One of my players committed to a Cockney accent for a changeling who was most certainly not Jack the Ripper. It was fun.
Female alien teenage superhero is hard. That’s because Starfire has such a strong shtick that it’s tough not to copy her outright. At least, that’s what Laurel tells me concerning her current female alien teenage superhero PC.
Yeah. I mixed in a liberal dose of mad scientist for this character because she’s secretly Starfire’s whole political story if Starfire was a genius studying interdimensional travel. She was experimenting with her dimensional travel device when her evil brother destroyed the interdimensional signal transmitter in her lab, essentially throwing off her navigation and making her get lost in the multi-verse. No one has really interacted with her enough to realize that she’s the child of the royal family though.
Assuming you mean old animated Teen Titans Starfire and not comics Starfire, she did a really good job on her Out of Place Complication. The writers worked hard to make her seem like a normal teenager, just from a completely bonkers place. Nothing against comics Starfire, I’m just not familiar with her and I know DC has as many continuities as there are shades of blue.
Not gonna lie, my roommate and I throwing on the exaggerated (and bad) cockney accents is INSTANTLY recognizable as us being in character as our Half-Orc bothers! And just doing the voices makes it so we have dumb, in character conversations that the party loves… Especially when they break down into ~~bad~~ BRILLIANT idea planning!
Apples and pears you say? Nice!
I always try to watch Lock, Stock, and Two Smoking Barrels if I know I’ve got a Cockney character coming up.
As a DM, I’m terrible with accents. As a PC though, my accents can vary. Originally I didn’t do much with voices, but now every PC has a voice. There are two possibilities: either I organically develop a voice that I feel naturally fits this character, but is too different from my own, or I go way over the top in what monstrosity of a “funny accent” my demented vocal chords come up with. (Warning: trying this latter strategy can result you your character become a very skill trap detector, courtesy of the barbarian’s grapple skill)

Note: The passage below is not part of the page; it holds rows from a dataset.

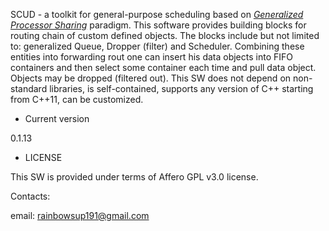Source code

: SCUD - a toolkit for general-purpose scheduling based on [_Generalized Processor Sharing_](https://en.wikipedia.org/wiki/Generalized_processor_sharing) paradigm. 
This software provides building blocks for routing chain of custom defined objects. 
The blocks include but not limited to: generalized Queue, Dropper (filter) and Scheduler. 
Combining these entities into forwarding rout one can insert his data objects into FIFO containers and then select some container each time and pull data object. 
Objects may be dropped (filtered out). This SW does not depend on non-standard libraries, is self-contained, supports any version of C++ starting from C++11, can be customized.

* Current version

0.1.13


* LICENSE

This SW is provided under terms of Affero GPL v3.0 license.

Contacts:

email: rainbowsup191@gmail.com
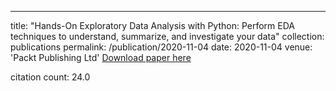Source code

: ---
title: "Hands-On Exploratory Data Analysis with Python: Perform EDA techniques to understand, summarize, and investigate your data"
collection: publications
permalink: /publication/2020-11-04
date: 2020-11-04
venue: 'Packt Publishing Ltd'
[Download paper here](https://scholar.google.com/citations?view_op=view_citation&hl=en&user=CCckbEUAAAAJ&citation_for_view=CCckbEUAAAAJ:BJbdYPG6LGMC)

citation count: 24.0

I told you about Laurel lisping unicorn, right? She would up hating her own NPC’s voice while the rest of us loved it. We would engage the unicorn in conversation just to watch her glare at us.
My players have a very good method of diffentiating between in and out of character speak. They say words, then if NPCs don’t like what they hear, the PCs claim they were speaking out of character. They then out of character have a conversation about killing that NPC, while still acting like their characters, and with their characters somehow knowing about this plan of murder.
They should really just go ahead and get Rary’s telepathic bond or something. With the amount of times they use out-of-character as an excuse to plan without enemies knowing, it would really make life easier. Especially since telepathy is instantaneous, which solves that issue of players having 30-second conversation about their tactics during then 6-second round.
It’s this mess that gives rise to the “everything said at the table is in character” rule. It’s drastic, but it might be a good fit if there’s a legit problem with table talk.
This very situation is why I stole the Vampire LARP rule for out of character chat and brought it to my group. You cross your fingers and hold them up for everyone to see. That’s how we know you are out of character. The only person exempt is the GM, who will often be speaking out of character to inform you of the world.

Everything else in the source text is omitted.